> Exercise details: For each line in the records that contains "Security", make a copy.

> Material provided:

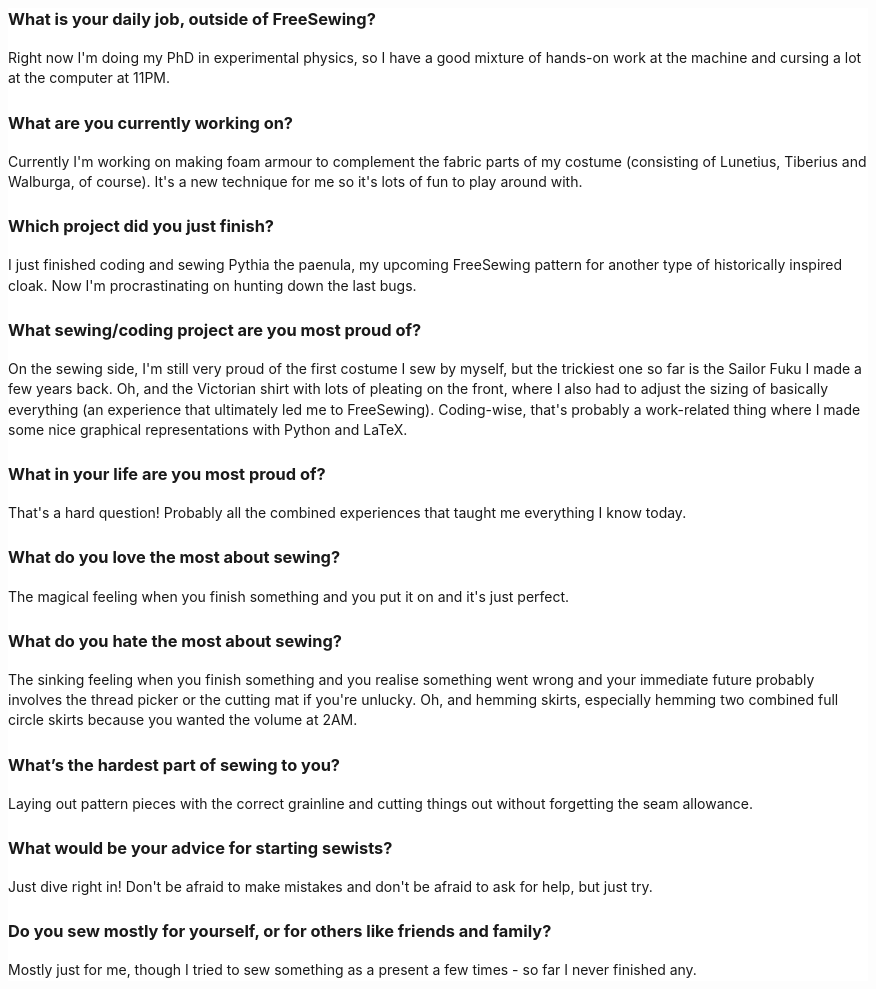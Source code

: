 ### What is your daily job, outside of FreeSewing?

Right now I'm doing my PhD in experimental physics, so I have a good mixture of hands-on work at the machine and cursing a lot at the computer at 11PM.

### What are you currently working on?

Currently I'm working on making foam armour to complement the fabric parts of my costume (consisting of Lunetius, Tiberius and Walburga, of course). It's a new technique for me so it's lots of fun to play around with.

### Which project did you just finish?

I just finished coding and sewing Pythia the paenula, my upcoming FreeSewing pattern for another type of historically inspired cloak. Now I'm procrastinating on hunting down the last bugs.

### What sewing/coding project are you most proud of?

On the sewing side, I'm still very proud of the first costume I sew by myself, but the trickiest one so far is the Sailor Fuku I made a few years back. Oh, and the Victorian shirt with lots of pleating on the front, where I also had to adjust the sizing of basically everything (an experience that ultimately led me to FreeSewing). Coding-wise, that's probably a work-related thing where I made some nice graphical representations with Python and LaTeX.

### What in your life are you most proud of?

That's a hard question! Probably all the combined experiences that taught me everything I know today.

### What do you love the most about sewing?

The magical feeling when you finish something and you put it on and it's just perfect.

### What do you hate the most about sewing?

The sinking feeling when you finish something and you realise something went wrong and your immediate future probably involves the thread picker or the cutting mat if you're unlucky. Oh, and hemming skirts, especially hemming two combined full circle skirts because you wanted the volume at 2AM.

### What’s the hardest part of sewing to you?

Laying out pattern pieces with the correct grainline and cutting things out without forgetting the seam allowance.

### What would be your advice for starting sewists?

Just dive right in! Don't be afraid to make mistakes and don't be afraid to ask for help, but just try.

### Do you sew mostly for yourself, or for others like friends and family?

Mostly just for me, though I tried to sew something as a present a few times - so far I never finished any.
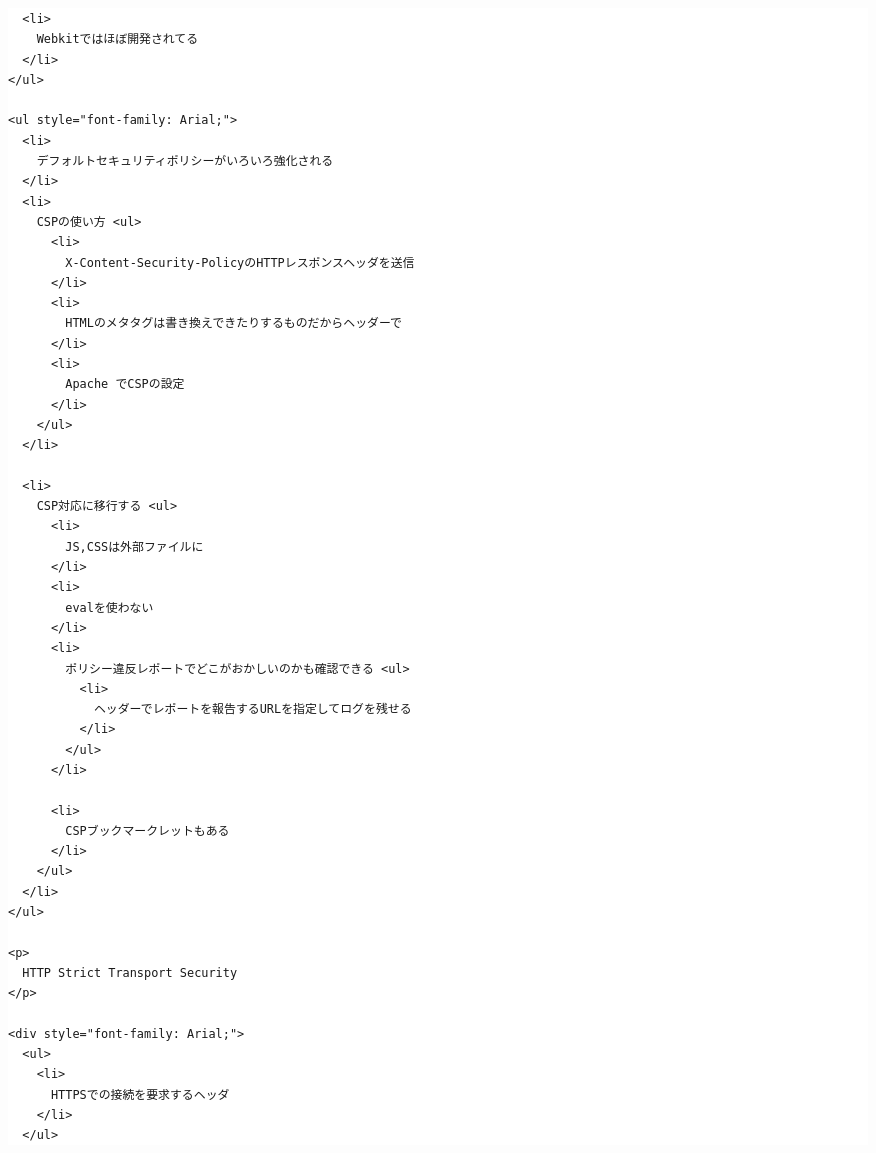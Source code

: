       <li>
        Webkitではほぼ開発されてる
      </li>
    </ul>
    
    <ul style="font-family: Arial;">
      <li>
        デフォルトセキュリティポリシーがいろいろ強化される
      </li>
      <li>
        CSPの使い方 <ul>
          <li>
            X-Content-Security-PolicyのHTTPレスポンスヘッダを送信
          </li>
          <li>
            HTMLのメタタグは書き換えできたりするものだからヘッダーで
          </li>
          <li>
            Apache でCSPの設定
          </li>
        </ul>
      </li>
      
      <li>
        CSP対応に移行する <ul>
          <li>
            JS,CSSは外部ファイルに
          </li>
          <li>
            evalを使わない
          </li>
          <li>
            ポリシー違反レポートでどこがおかしいのかも確認できる <ul>
              <li>
                ヘッダーでレポートを報告するURLを指定してログを残せる
              </li>
            </ul>
          </li>
          
          <li>
            CSPブックマークレットもある
          </li>
        </ul>
      </li>
    </ul>
    
    <p>
      HTTP Strict Transport Security
    </p>
    
    <div style="font-family: Arial;">
      <ul>
        <li>
          HTTPSでの接続を要求するヘッダ
        </li>
      </ul>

> Output of the task:
            X-Content-Security-PolicyのHTTPレスポンスヘッダを送信
      HTTP Strict Transport Security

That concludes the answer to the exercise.